* **Your goal**
Work through the data below and copy out every line where "approach" is found.

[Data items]

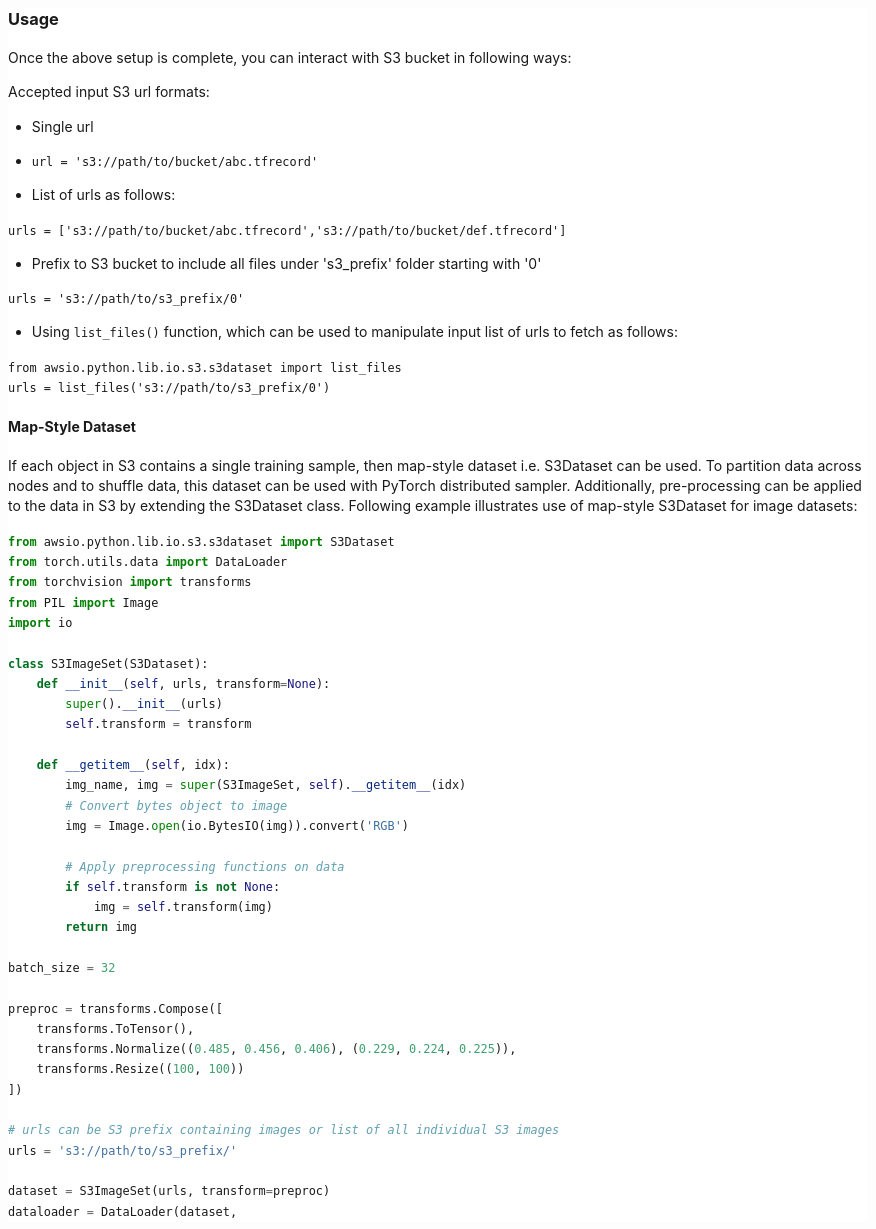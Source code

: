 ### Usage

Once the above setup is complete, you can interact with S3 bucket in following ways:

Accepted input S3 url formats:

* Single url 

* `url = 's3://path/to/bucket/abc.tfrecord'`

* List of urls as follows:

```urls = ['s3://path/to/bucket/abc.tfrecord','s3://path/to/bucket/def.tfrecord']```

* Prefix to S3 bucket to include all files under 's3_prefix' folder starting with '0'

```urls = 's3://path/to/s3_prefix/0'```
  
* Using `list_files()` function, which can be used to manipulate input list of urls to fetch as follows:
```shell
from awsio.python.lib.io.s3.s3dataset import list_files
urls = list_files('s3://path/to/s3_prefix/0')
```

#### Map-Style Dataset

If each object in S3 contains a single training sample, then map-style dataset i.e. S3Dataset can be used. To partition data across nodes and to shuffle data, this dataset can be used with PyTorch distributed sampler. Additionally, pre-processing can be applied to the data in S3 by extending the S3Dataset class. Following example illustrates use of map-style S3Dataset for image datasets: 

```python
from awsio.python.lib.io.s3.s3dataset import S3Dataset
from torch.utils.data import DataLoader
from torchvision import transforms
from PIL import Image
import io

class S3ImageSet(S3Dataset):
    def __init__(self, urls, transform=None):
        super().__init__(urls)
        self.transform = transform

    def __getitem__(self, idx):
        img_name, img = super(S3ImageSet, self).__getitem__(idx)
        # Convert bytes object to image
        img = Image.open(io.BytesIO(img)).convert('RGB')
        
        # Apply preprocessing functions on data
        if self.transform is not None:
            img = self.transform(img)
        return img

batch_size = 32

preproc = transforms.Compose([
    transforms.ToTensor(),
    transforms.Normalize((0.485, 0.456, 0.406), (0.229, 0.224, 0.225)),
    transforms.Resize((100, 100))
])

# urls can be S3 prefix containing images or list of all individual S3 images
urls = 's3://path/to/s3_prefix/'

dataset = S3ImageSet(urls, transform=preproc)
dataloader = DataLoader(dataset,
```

---

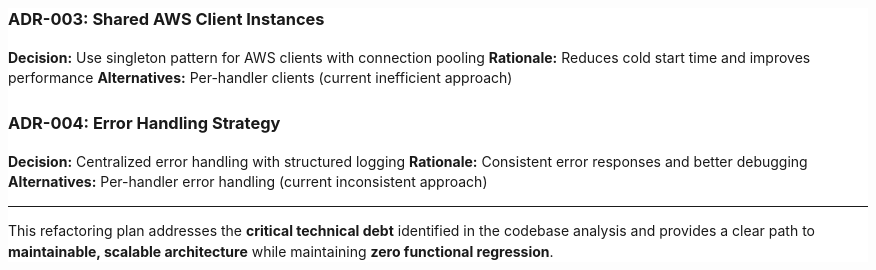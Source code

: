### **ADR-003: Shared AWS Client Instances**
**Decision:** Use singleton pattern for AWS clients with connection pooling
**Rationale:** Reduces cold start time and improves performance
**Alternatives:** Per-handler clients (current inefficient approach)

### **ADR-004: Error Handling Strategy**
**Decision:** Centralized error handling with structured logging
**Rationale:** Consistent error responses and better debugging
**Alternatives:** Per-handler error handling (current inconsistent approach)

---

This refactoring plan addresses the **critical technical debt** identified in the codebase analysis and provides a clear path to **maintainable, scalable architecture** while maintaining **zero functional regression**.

...

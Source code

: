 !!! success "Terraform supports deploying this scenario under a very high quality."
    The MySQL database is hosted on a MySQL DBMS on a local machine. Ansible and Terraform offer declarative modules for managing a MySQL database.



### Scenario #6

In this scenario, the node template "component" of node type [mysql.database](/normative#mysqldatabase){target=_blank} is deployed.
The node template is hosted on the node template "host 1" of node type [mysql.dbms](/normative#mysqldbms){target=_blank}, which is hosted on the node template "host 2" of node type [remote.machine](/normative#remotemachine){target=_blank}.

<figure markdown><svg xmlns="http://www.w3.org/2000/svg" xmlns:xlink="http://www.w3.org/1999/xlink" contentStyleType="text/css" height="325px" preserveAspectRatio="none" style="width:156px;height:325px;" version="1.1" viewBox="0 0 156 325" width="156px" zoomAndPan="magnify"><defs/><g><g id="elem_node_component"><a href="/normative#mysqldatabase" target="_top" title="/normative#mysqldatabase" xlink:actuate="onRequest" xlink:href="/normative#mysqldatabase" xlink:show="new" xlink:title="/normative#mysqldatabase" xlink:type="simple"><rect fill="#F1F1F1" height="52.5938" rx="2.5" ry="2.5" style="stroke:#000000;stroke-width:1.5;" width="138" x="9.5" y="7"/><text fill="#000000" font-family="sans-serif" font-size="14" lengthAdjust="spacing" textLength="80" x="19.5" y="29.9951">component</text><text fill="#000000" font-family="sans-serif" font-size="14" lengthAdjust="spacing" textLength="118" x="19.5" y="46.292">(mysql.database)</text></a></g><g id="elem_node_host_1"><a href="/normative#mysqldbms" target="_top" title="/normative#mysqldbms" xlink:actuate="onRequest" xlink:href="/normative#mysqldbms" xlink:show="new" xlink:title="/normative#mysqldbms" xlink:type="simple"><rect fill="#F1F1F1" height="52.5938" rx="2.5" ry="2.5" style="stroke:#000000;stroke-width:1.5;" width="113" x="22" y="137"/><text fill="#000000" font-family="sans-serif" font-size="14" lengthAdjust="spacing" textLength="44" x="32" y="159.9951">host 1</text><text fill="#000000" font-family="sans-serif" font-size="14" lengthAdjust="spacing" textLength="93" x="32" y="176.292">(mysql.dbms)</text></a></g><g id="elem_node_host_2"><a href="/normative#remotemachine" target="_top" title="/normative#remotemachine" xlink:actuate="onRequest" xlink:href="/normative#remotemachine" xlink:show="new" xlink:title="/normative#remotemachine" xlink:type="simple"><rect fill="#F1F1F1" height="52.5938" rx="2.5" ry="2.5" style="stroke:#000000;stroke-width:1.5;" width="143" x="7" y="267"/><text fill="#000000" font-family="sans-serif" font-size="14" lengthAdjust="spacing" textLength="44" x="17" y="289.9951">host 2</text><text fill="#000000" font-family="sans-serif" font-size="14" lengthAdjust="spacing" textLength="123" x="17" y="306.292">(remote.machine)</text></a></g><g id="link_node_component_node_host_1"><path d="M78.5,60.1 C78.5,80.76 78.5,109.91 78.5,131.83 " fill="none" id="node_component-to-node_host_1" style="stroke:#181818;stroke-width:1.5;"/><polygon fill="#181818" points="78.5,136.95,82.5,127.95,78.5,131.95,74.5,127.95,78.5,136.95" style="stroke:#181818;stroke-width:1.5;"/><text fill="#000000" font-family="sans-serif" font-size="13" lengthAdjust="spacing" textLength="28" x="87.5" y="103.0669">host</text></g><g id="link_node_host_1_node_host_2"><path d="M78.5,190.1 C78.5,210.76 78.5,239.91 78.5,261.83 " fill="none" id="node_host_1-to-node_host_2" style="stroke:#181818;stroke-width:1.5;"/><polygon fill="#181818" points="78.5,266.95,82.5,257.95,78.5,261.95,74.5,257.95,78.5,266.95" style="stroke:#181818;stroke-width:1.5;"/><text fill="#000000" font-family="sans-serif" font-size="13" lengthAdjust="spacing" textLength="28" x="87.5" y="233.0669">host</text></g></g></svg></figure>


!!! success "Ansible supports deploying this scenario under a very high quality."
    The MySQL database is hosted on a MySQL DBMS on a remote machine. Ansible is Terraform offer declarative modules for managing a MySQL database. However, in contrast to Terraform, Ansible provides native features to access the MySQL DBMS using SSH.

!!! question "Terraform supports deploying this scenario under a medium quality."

* **Response**
**Alternatives:** Per-handler clients (current inefficient approach)
**Alternatives:** Per-handler error handling (current inconsistent approach)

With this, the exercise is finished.